The credit risk on liquid funds is controlled because the counterparties are banks with acceptable credit ratings, normally rated A or higher, assigned by international credit rating agencies. Bankruptcy or insolvency of such financial institutions may cause the Company's ability to access cash placed on deposit to be delayed, limited or lost.
Liquidity risk
Liquidity risk is the risk that the Company will encounter difficulty in realising assets or otherwise raising funds to meet financial commitments. The risk of the Company not having sufficient liquidity at any time is not considered by the Board to be significant, given that the Company's listed and quoted securities are considered to be readily realisable.
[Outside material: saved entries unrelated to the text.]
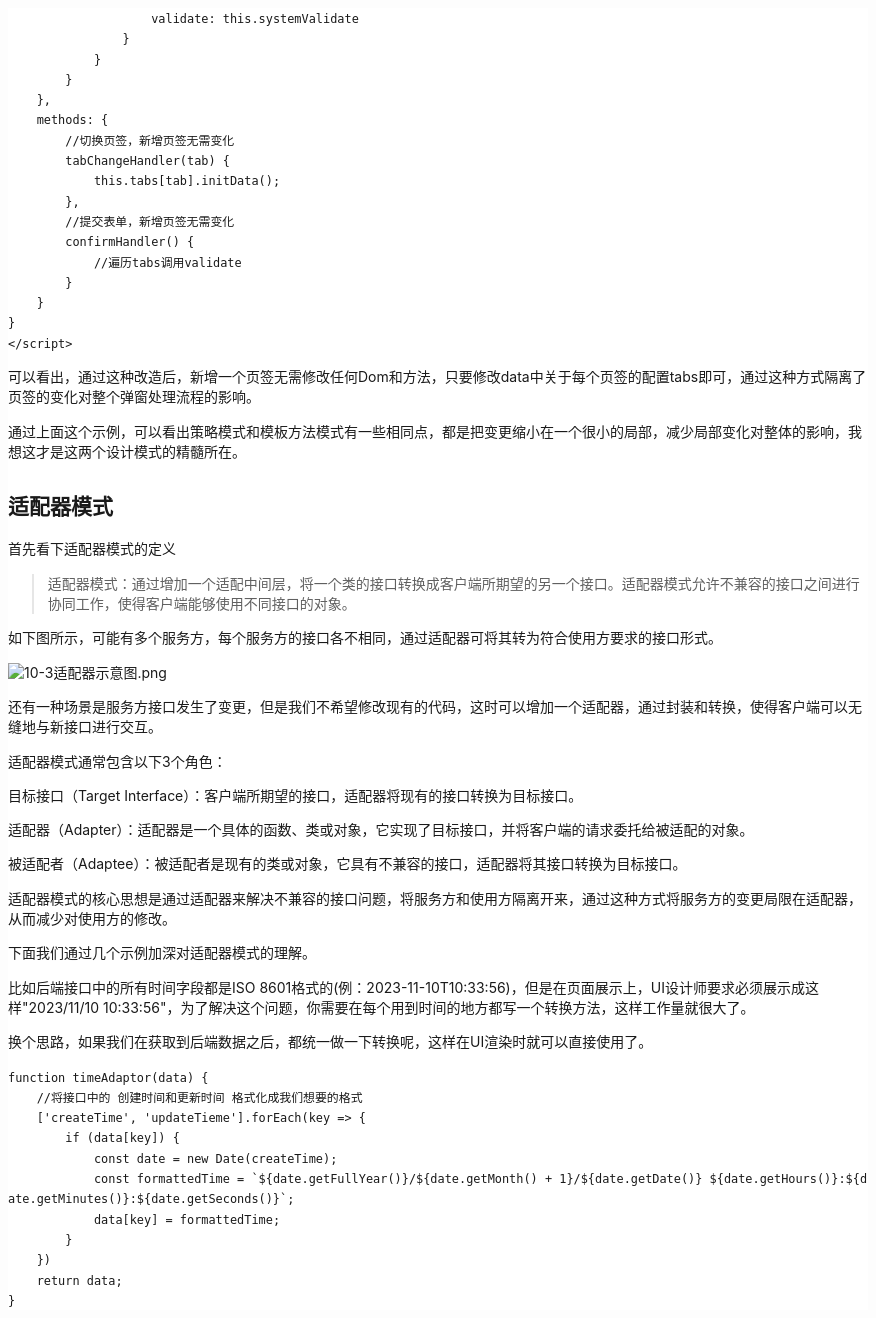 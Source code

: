                         validate: this.systemValidate
                    }
                }
            }
        },
        methods: {
            //切换页签，新增页签无需变化
            tabChangeHandler(tab) {
                this.tabs[tab].initData();
            },
            //提交表单，新增页签无需变化
            confirmHandler() {
                //遍历tabs调用validate
            }
        }
    }
    </script>
    

可以看出，通过这种改造后，新增一个页签无需修改任何Dom和方法，只要修改data中关于每个页签的配置tabs即可，通过这种方式隔离了页签的变化对整个弹窗处理流程的影响。

通过上面这个示例，可以看出策略模式和模板方法模式有一些相同点，都是把变更缩小在一个很小的局部，减少局部变化对整体的影响，我想这才是这两个设计模式的精髓所在。

适配器模式
-----

首先看下适配器模式的定义

> 适配器模式：通过增加一个适配中间层，将一个类的接口转换成客户端所期望的另一个接口。适配器模式允许不兼容的接口之间进行协同工作，使得客户端能够使用不同接口的对象。

如下图所示，可能有多个服务方，每个服务方的接口各不相同，通过适配器可将其转为符合使用方要求的接口形式。

![10-3适配器示意图.png](https://p3-juejin.byteimg.com/tos-cn-i-k3u1fbpfcp/7f76729b22b644acaa13d3052742585e~tplv-k3u1fbpfcp-jj-mark:1600:0:0:0:q75.jpg#?w=754&h=294&s=31663&e=png&b=fefefe)

还有一种场景是服务方接口发生了变更，但是我们不希望修改现有的代码，这时可以增加一个适配器，通过封装和转换，使得客户端可以无缝地与新接口进行交互。

适配器模式通常包含以下3个角色：

目标接口（Target Interface）：客户端所期望的接口，适配器将现有的接口转换为目标接口。

适配器（Adapter）：适配器是一个具体的函数、类或对象，它实现了目标接口，并将客户端的请求委托给被适配的对象。

被适配者（Adaptee）：被适配者是现有的类或对象，它具有不兼容的接口，适配器将其接口转换为目标接口。

适配器模式的核心思想是通过适配器来解决不兼容的接口问题，将服务方和使用方隔离开来，通过这种方式将服务方的变更局限在适配器，从而减少对使用方的修改。

下面我们通过几个示例加深对适配器模式的理解。

比如后端接口中的所有时间字段都是ISO 8601格式的(例：2023-11-10T10:33:56)，但是在页面展示上，UI设计师要求必须展示成这样"2023/11/10 10:33:56"，为了解决这个问题，你需要在每个用到时间的地方都写一个转换方法，这样工作量就很大了。

换个思路，如果我们在获取到后端数据之后，都统一做一下转换呢，这样在UI渲染时就可以直接使用了。

    function timeAdaptor(data) {
        //将接口中的 创建时间和更新时间 格式化成我们想要的格式
        ['createTime', 'updateTieme'].forEach(key => {
            if (data[key]) {
                const date = new Date(createTime);
                const formattedTime = `${date.getFullYear()}/${date.getMonth() + 1}/${date.getDate()} ${date.getHours()}:${date.getMinutes()}:${date.getSeconds()}`;
                data[key] = formattedTime;
            }
        })
        return data;
    }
The Company's liquidity risk is managed on an ongoing basis by the investment manager in accordance with policies and procedures in place. The Company's overall liquidity risks are monitored on a quarterly basis by the Board.
The Company maintains sufficient investments in cash and readily realisable securities to pay accounts payable and accrued expenses which are settled in accordance with suppliers stated terms. During the year, the Company had a borrowing facility with its custodian JPMorgan Chase Bank which is repayable on demand. All liabilities are considered to be repayable on demand for a consideration equal to the carrying value of the liabilities.
9. Subject to certain minimum and maximum thresholds which may be set by the Board of F&C Managed Portfolio Trust plc ("the Board") from time to time, shareholders have the opportunity to convert their Income shares into Growth shares and/or their Growth shares into Income shares upon certain dates, the next of which will be 24 October 2013 and then annually or close to annually thereafter (subject to the articles of association of the Company). The Conversion notice period will commence on 29 July 2013 and full details will be provided on the Company's website from this date and in the Company's Annual Report and Accounts.
10. These are not full statutory accounts in terms of Section 434 of the Companies Act 2006. The full audited Annual Report and Accounts for the year ended 31 May 2013 will be sent to shareholders shortly, and will be available for inspection at 80 George Street, Edinburgh, the registered office of the Company. The full Annual Report and Accounts will be available on the Company's website www.fcmanagedportfolio.co.uk.
The audited accounts for the year to 31 May 2013 will be lodged with the Registrar of Companies following the Annual General Meeting to be held on 25 September 2013.